[Requirement]:
Wherever the word "Number" occurs in the lines below, copy the whole line.

━━━━━━━━━━━━━━━━

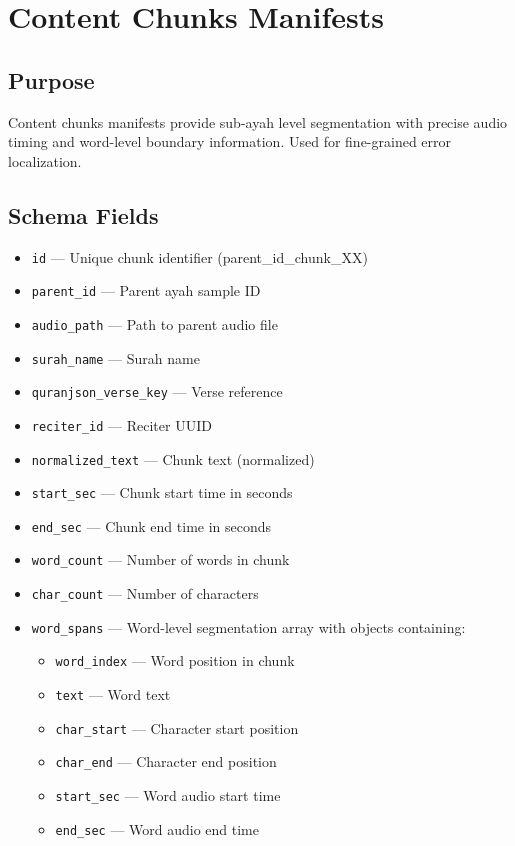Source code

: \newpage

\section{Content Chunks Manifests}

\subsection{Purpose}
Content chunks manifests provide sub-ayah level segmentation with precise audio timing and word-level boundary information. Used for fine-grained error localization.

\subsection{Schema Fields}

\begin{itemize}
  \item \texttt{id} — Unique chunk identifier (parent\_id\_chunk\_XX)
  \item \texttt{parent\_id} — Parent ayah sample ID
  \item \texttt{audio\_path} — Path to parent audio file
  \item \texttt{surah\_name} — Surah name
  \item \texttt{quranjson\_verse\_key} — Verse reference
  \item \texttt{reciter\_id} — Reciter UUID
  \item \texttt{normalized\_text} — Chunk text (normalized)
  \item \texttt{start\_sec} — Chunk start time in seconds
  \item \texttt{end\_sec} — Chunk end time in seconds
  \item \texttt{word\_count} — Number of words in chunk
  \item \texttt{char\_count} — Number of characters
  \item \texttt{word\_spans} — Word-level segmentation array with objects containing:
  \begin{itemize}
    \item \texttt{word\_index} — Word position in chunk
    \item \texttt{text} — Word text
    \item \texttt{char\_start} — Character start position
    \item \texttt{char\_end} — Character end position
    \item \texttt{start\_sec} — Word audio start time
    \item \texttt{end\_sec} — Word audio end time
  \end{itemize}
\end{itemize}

━━━━━━━━━━━━━━━━

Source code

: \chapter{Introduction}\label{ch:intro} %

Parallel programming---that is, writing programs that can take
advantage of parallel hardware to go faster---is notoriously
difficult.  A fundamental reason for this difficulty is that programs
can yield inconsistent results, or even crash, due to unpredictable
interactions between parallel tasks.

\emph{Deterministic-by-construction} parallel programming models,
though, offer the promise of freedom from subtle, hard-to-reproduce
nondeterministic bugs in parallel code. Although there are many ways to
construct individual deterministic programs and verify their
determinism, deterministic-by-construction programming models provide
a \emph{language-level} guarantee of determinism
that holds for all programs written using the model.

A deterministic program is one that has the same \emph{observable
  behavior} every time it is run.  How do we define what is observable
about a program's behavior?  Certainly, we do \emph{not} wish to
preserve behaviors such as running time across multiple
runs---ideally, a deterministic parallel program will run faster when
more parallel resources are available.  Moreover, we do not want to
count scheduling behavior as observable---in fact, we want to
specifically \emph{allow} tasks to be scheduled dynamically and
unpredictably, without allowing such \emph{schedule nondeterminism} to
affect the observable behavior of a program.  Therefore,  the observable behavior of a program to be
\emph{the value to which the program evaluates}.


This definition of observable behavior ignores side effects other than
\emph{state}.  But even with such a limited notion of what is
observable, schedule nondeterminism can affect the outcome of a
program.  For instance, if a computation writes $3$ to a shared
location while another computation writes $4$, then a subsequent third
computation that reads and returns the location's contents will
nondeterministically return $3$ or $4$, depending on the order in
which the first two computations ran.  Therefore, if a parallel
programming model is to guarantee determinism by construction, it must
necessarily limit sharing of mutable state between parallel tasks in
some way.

━━━━━━━━━━━━━━━━

[Task solution]:
  \item \texttt{word\_count} — Number of words in chunk
  \item \texttt{char\_count} — Number of characters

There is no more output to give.